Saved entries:

-=-=-=-=-

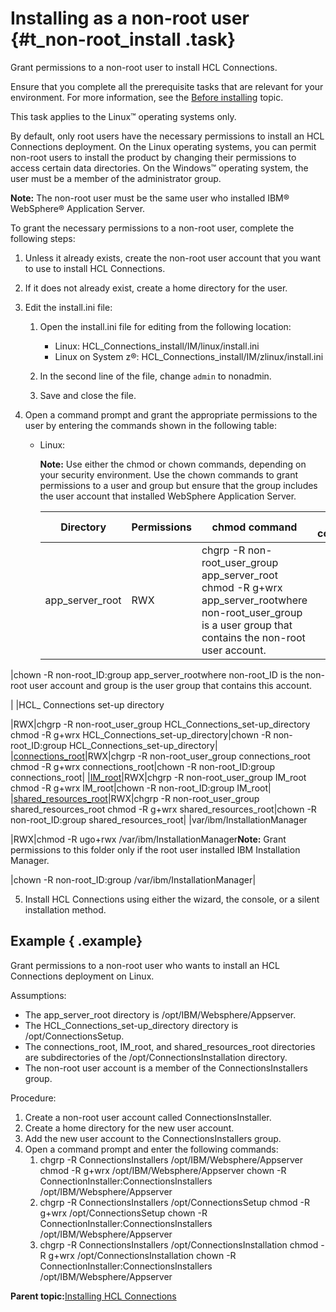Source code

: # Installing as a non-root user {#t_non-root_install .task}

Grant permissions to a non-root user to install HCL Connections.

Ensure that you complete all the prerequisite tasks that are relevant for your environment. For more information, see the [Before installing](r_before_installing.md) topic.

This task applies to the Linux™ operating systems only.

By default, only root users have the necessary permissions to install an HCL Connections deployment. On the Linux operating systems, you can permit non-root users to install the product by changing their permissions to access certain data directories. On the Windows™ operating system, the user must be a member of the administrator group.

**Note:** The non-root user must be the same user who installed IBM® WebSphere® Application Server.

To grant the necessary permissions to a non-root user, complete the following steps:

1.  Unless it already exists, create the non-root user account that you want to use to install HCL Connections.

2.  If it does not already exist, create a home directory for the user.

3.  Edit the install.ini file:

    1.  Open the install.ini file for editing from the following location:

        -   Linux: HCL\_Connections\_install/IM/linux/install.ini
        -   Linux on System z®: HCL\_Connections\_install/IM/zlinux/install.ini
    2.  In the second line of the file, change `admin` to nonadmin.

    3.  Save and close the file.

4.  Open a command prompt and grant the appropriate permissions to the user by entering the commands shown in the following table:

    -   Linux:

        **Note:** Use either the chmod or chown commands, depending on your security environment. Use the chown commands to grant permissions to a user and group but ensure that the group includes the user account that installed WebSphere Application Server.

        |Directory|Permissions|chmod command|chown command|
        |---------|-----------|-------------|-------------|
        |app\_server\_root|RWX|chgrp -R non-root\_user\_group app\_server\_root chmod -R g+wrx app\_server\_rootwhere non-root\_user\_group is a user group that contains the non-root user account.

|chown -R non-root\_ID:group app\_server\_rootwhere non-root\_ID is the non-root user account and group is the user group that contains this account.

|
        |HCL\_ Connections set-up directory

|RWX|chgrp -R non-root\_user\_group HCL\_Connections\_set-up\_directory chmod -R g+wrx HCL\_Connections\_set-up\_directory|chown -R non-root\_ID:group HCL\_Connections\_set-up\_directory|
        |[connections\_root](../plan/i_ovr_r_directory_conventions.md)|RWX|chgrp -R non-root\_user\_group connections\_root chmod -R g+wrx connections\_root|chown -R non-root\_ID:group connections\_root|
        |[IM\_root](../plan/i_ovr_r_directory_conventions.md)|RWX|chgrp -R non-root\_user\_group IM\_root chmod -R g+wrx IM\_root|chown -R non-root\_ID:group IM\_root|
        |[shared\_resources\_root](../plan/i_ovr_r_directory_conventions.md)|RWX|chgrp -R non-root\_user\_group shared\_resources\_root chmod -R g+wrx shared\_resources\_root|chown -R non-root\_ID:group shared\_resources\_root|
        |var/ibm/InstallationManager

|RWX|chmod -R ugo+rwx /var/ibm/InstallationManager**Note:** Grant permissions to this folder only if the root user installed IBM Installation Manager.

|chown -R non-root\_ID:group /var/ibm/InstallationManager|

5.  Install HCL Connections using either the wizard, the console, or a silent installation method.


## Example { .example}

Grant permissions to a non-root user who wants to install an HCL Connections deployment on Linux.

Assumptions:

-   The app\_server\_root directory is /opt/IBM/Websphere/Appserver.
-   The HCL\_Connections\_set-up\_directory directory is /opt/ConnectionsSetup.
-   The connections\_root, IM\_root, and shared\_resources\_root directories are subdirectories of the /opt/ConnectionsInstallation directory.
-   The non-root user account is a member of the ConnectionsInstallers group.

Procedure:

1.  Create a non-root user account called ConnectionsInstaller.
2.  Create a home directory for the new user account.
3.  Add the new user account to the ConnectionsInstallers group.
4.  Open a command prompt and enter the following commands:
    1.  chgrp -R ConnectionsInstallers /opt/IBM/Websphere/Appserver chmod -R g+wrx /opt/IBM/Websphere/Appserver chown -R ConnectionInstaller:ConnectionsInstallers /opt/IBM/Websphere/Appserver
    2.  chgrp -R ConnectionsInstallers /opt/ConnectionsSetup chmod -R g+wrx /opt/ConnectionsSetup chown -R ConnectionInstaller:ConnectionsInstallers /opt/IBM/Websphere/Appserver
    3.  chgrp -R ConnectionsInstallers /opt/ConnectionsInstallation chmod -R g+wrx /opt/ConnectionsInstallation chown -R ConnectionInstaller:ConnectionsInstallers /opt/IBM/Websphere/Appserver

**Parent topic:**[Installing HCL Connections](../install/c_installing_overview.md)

-=-=-=-=-

__ACTIVITY__.
All of the data is to be returned exactly, with no pictures included.

__EXERCISE RESPONSE__.
Source code

: # Installing as a non-root user {#t_non-root_install .task}

Grant permissions to a non-root user to install HCL Connections.

Ensure that you complete all the prerequisite tasks that are relevant for your environment. For more information, see the [Before installing](r_before_installing.md) topic.

This task applies to the Linux™ operating systems only.

By default, only root users have the necessary permissions to install an HCL Connections deployment. On the Linux operating systems, you can permit non-root users to install the product by changing their permissions to access certain data directories. On the Windows™ operating system, the user must be a member of the administrator group.

**Note:** The non-root user must be the same user who installed IBM® WebSphere® Application Server.

To grant the necessary permissions to a non-root user, complete the following steps:

1.  Unless it already exists, create the non-root user account that you want to use to install HCL Connections.

2.  If it does not already exist, create a home directory for the user.

3.  Edit the install.ini file:

    1.  Open the install.ini file for editing from the following location:

        -   Linux: HCL\_Connections\_install/IM/linux/install.ini
        -   Linux on System z®: HCL\_Connections\_install/IM/zlinux/install.ini
    2.  In the second line of the file, change `admin` to nonadmin.

    3.  Save and close the file.

4.  Open a command prompt and grant the appropriate permissions to the user by entering the commands shown in the following table:

    -   Linux:

        **Note:** Use either the chmod or chown commands, depending on your security environment. Use the chown commands to grant permissions to a user and group but ensure that the group includes the user account that installed WebSphere Application Server.

        |Directory|Permissions|chmod command|chown command|
        |---------|-----------|-------------|-------------|
        |app\_server\_root|RWX|chgrp -R non-root\_user\_group app\_server\_root chmod -R g+wrx app\_server\_rootwhere non-root\_user\_group is a user group that contains the non-root user account.

|chown -R non-root\_ID:group app\_server\_rootwhere non-root\_ID is the non-root user account and group is the user group that contains this account.

|
        |HCL\_ Connections set-up directory

|RWX|chgrp -R non-root\_user\_group HCL\_Connections\_set-up\_directory chmod -R g+wrx HCL\_Connections\_set-up\_directory|chown -R non-root\_ID:group HCL\_Connections\_set-up\_directory|
        |[connections\_root](../plan/i_ovr_r_directory_conventions.md)|RWX|chgrp -R non-root\_user\_group connections\_root chmod -R g+wrx connections\_root|chown -R non-root\_ID:group connections\_root|
        |[IM\_root](../plan/i_ovr_r_directory_conventions.md)|RWX|chgrp -R non-root\_user\_group IM\_root chmod -R g+wrx IM\_root|chown -R non-root\_ID:group IM\_root|
        |[shared\_resources\_root](../plan/i_ovr_r_directory_conventions.md)|RWX|chgrp -R non-root\_user\_group shared\_resources\_root chmod -R g+wrx shared\_resources\_root|chown -R non-root\_ID:group shared\_resources\_root|
        |var/ibm/InstallationManager

|RWX|chmod -R ugo+rwx /var/ibm/InstallationManager**Note:** Grant permissions to this folder only if the root user installed IBM Installation Manager.

|chown -R non-root\_ID:group /var/ibm/InstallationManager|

5.  Install HCL Connections using either the wizard, the console, or a silent installation method.


## Example { .example}

Grant permissions to a non-root user who wants to install an HCL Connections deployment on Linux.

Assumptions:

-   The app\_server\_root directory is /opt/IBM/Websphere/Appserver.
-   The HCL\_Connections\_set-up\_directory directory is /opt/ConnectionsSetup.
-   The connections\_root, IM\_root, and shared\_resources\_root directories are subdirectories of the /opt/ConnectionsInstallation directory.
-   The non-root user account is a member of the ConnectionsInstallers group.

Procedure:

1.  Create a non-root user account called ConnectionsInstaller.
2.  Create a home directory for the new user account.
3.  Add the new user account to the ConnectionsInstallers group.
4.  Open a command prompt and enter the following commands:
    1.  chgrp -R ConnectionsInstallers /opt/IBM/Websphere/Appserver chmod -R g+wrx /opt/IBM/Websphere/Appserver chown -R ConnectionInstaller:ConnectionsInstallers /opt/IBM/Websphere/Appserver
    2.  chgrp -R ConnectionsInstallers /opt/ConnectionsSetup chmod -R g+wrx /opt/ConnectionsSetup chown -R ConnectionInstaller:ConnectionsInstallers /opt/IBM/Websphere/Appserver
    3.  chgrp -R ConnectionsInstallers /opt/ConnectionsInstallation chmod -R g+wrx /opt/ConnectionsInstallation chown -R ConnectionInstaller:ConnectionsInstallers /opt/IBM/Websphere/Appserver

**Parent topic:**[Installing HCL Connections](../install/c_installing_overview.md)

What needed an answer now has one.